Charged by the excitement and new knowledge I had gained, I proceeded to search for initiatives on apps specifically for kids and found  that earlier this year, First Lady Michelle Obama had announced the Apps for Healthy Kids Challenge in conjunction with the USDA as part of the Let’s Move! campaign, asking innovators around the nation to develop video games and mobile applications to incite physical activity and promote healthy lifestyles.

One of the 95 final entries was developed by Alaka Sarangdhar, a Portland-based software engineer. Her application, called iNutri8, is an iPhone app designed to make nutritional information available at your finger-tips and show users how their daily eating compares to the food pyramid guidelines. This allows kids to be aware of the portions and food groups they are lacking or exceeding in, and how their eating habits can be improved. I was able to ask Mrs. Sarangdhar how she sees the tool affecting kids in the future, and she stated “I hope iNutri8 teaches the younger generation to be aware of what they are eating and its nutrition value. With this on-the-go tool, they can even try to evaluate their options before they eat to see what will give them an overall healthy diet…” You can vote online for iNutri8 and your other favorite entries in the Apps for Healthy Kids Challenge until August 14th.
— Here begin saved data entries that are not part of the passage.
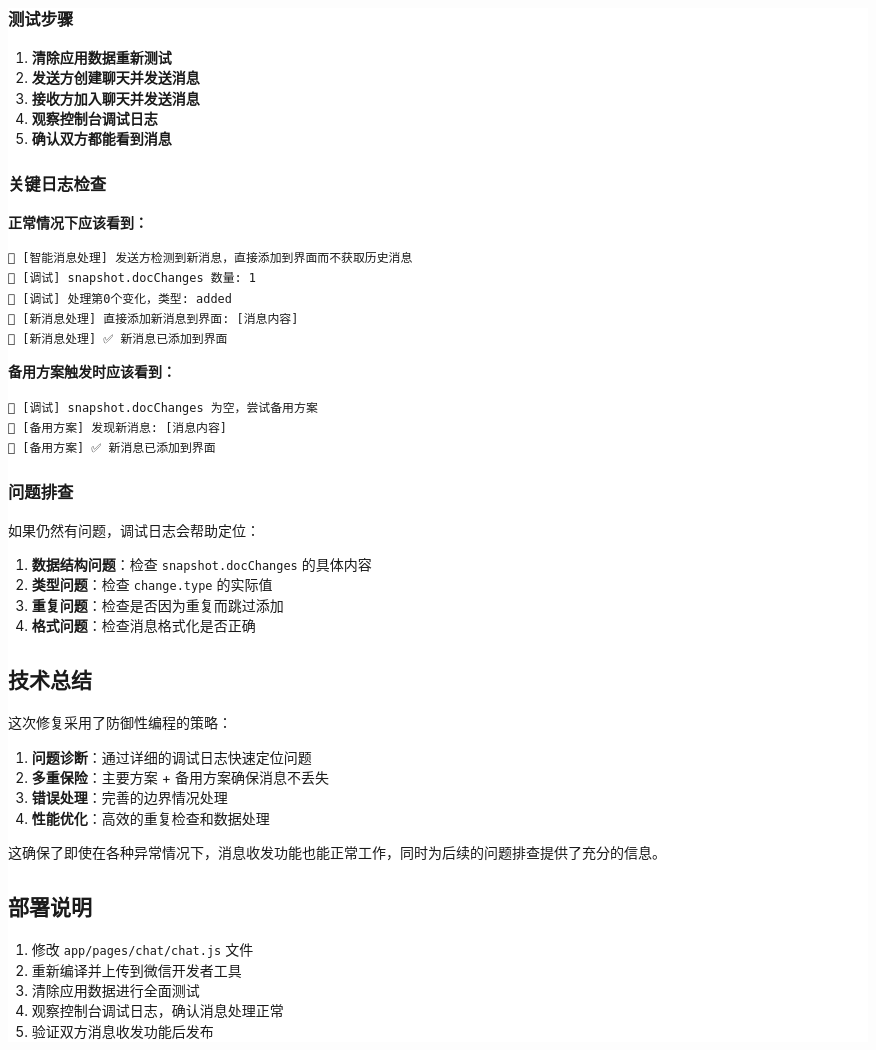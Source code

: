 ### 测试步骤

1. **清除应用数据重新测试**
2. **发送方创建聊天并发送消息**
3. **接收方加入聊天并发送消息**
4. **观察控制台调试日志**
5. **确认双方都能看到消息**

### 关键日志检查

**正常情况下应该看到：**
```
🔔 [智能消息处理] 发送方检测到新消息，直接添加到界面而不获取历史消息
🔔 [调试] snapshot.docChanges 数量: 1
🔔 [调试] 处理第0个变化，类型: added
🔔 [新消息处理] 直接添加新消息到界面: [消息内容]
🔔 [新消息处理] ✅ 新消息已添加到界面
```

**备用方案触发时应该看到：**
```
🔔 [调试] snapshot.docChanges 为空，尝试备用方案
🔔 [备用方案] 发现新消息: [消息内容]
🔔 [备用方案] ✅ 新消息已添加到界面
```

### 问题排查

如果仍然有问题，调试日志会帮助定位：

1. **数据结构问题**：检查 `snapshot.docChanges` 的具体内容
2. **类型问题**：检查 `change.type` 的实际值
3. **重复问题**：检查是否因为重复而跳过添加
4. **格式问题**：检查消息格式化是否正确

## 技术总结

这次修复采用了防御性编程的策略：

1. **问题诊断**：通过详细的调试日志快速定位问题
2. **多重保险**：主要方案 + 备用方案确保消息不丢失
3. **错误处理**：完善的边界情况处理
4. **性能优化**：高效的重复检查和数据处理

这确保了即使在各种异常情况下，消息收发功能也能正常工作，同时为后续的问题排查提供了充分的信息。

## 部署说明

1. 修改 `app/pages/chat/chat.js` 文件
2. 重新编译并上传到微信开发者工具
3. 清除应用数据进行全面测试
4. 观察控制台调试日志，确认消息处理正常
5. 验证双方消息收发功能后发布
After browsing through the entries in the Apps for Healthy Kids Challenge, it became apparent that Todd Park was on to something. What if apps were created to engage kids in HHS health data? With something like “Community Clash” that is fun, appealing and adds a competitive element to useful information, kids could not only improve their own lives but be more aware of healthcare issues in the communities around them.

Enter: the “Why-Health?!?!” challenge. In this challenge - one of five on the Health 2.0 Developer Challenge platform - Whyville.net, a virtual gaming site with 6.3 million users aged 9 to 15, asks developers to design games and other interactive resources that cater to their young users and make health data “accessible, understandable and actionable.” You can submit your applications to the Whyville health challenge until September 15th of this year.

Provided with the right tools to be more aware of health issues, today’s younger generations could build a better future for all of us.

*The quote used in the title is from the Talmud, and is displayed at the American Visionary Art Museum in Baltimore.